ENTRIES SHOWN Start Marker

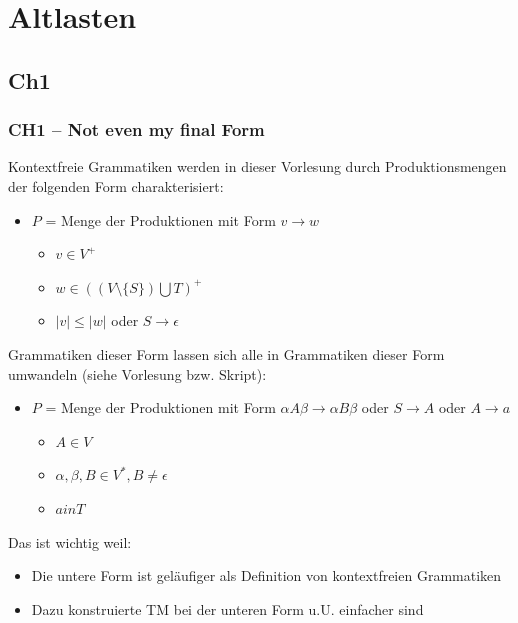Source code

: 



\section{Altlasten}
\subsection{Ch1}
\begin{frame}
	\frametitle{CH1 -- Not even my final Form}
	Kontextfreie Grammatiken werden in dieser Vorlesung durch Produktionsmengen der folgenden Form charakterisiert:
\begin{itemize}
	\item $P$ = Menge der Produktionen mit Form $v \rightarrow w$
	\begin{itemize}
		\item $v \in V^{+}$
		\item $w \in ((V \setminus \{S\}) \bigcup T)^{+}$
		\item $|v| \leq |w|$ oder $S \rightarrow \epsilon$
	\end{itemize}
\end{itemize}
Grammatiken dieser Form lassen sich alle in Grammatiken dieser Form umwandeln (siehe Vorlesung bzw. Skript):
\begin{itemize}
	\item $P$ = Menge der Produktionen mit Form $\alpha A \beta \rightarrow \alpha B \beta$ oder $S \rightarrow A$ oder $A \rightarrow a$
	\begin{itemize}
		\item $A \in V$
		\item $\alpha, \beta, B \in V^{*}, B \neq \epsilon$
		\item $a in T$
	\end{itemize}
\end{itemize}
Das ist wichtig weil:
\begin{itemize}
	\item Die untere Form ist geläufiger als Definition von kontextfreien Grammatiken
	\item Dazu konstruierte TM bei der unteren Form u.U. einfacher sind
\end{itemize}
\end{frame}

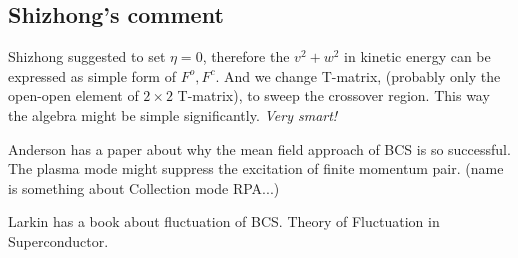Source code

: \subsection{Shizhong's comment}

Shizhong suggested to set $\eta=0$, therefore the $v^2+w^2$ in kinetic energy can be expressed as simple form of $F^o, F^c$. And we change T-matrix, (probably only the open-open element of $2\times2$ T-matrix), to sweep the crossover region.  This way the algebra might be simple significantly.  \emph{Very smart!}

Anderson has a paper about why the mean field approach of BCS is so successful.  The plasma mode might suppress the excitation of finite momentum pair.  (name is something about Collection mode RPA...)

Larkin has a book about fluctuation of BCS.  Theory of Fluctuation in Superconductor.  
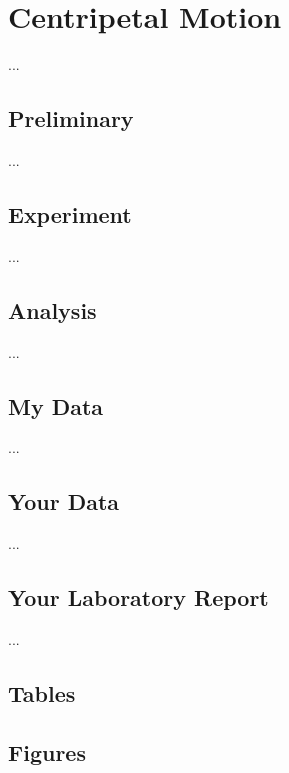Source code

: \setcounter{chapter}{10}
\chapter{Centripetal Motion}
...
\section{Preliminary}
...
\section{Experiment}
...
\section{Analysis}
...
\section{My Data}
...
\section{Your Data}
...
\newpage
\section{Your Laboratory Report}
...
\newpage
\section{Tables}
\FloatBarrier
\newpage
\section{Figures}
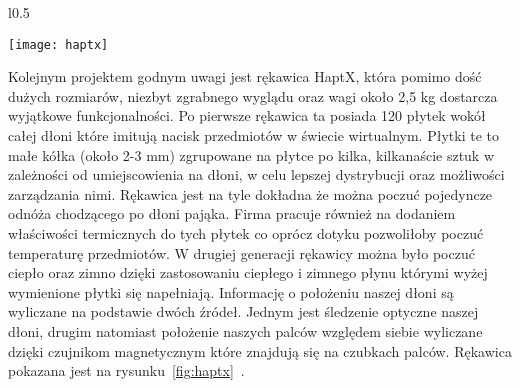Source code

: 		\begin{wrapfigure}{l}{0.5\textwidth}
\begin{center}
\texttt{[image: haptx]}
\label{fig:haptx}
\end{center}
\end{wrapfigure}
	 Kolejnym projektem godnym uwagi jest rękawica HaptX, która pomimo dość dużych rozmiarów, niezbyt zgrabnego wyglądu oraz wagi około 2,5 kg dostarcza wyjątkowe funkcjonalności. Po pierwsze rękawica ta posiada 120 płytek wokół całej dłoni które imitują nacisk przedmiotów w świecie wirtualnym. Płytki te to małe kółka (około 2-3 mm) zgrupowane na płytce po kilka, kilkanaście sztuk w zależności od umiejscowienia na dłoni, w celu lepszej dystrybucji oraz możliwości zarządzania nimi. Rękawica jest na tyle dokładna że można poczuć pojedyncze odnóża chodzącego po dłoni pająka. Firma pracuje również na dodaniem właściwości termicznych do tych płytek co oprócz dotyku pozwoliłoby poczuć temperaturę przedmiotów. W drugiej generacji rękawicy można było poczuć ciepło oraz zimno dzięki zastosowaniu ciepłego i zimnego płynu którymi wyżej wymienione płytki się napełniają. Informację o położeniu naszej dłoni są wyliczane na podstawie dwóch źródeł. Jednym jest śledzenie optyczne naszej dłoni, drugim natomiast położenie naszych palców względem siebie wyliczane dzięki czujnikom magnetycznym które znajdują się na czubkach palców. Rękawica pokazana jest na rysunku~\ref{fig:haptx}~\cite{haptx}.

ENTRIES SHOWN End Marker

WHAT YOU HAVE TO DO >>
Your reply should be one number: the count of lines above that hold the word "alpha".

YOUR RESPONSE >>
2